→ Task directions
Say the number of lines holding the word "define" in the data, and leave out everything else.

→ Given entries
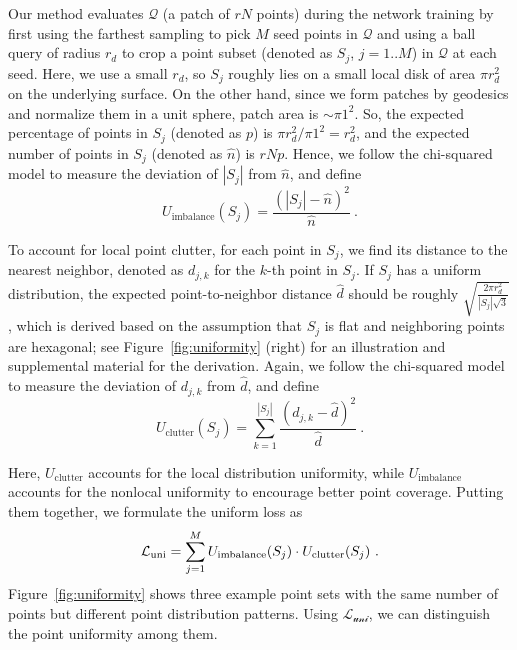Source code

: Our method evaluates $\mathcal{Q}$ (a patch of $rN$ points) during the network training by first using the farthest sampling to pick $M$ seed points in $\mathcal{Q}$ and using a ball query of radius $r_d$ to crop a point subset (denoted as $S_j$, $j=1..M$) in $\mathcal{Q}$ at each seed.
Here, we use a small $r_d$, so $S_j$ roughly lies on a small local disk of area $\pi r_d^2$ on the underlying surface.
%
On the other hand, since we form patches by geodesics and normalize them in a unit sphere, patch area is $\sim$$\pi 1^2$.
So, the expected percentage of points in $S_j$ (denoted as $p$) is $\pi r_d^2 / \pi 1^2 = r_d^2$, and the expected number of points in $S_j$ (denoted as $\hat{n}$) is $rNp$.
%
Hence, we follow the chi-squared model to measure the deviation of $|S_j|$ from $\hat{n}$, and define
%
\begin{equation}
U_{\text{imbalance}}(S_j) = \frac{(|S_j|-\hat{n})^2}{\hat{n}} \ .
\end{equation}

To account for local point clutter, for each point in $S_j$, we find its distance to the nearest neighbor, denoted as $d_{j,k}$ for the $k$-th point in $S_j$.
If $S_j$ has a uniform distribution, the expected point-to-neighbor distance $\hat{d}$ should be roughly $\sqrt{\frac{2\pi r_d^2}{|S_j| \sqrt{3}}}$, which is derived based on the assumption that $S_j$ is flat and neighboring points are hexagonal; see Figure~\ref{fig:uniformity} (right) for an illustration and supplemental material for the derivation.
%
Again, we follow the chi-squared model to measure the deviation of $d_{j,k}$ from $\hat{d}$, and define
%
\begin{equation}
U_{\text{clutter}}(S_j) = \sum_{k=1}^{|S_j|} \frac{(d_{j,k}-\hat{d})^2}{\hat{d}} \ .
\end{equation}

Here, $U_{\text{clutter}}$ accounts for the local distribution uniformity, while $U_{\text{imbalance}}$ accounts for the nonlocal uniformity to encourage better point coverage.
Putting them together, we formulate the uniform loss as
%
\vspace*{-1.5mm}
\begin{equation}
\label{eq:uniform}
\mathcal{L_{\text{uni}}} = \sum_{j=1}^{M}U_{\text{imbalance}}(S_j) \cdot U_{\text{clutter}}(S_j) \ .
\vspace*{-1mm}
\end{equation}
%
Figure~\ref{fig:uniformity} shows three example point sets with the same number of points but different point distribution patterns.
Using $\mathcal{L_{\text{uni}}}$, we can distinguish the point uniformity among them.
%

→ Answer space
2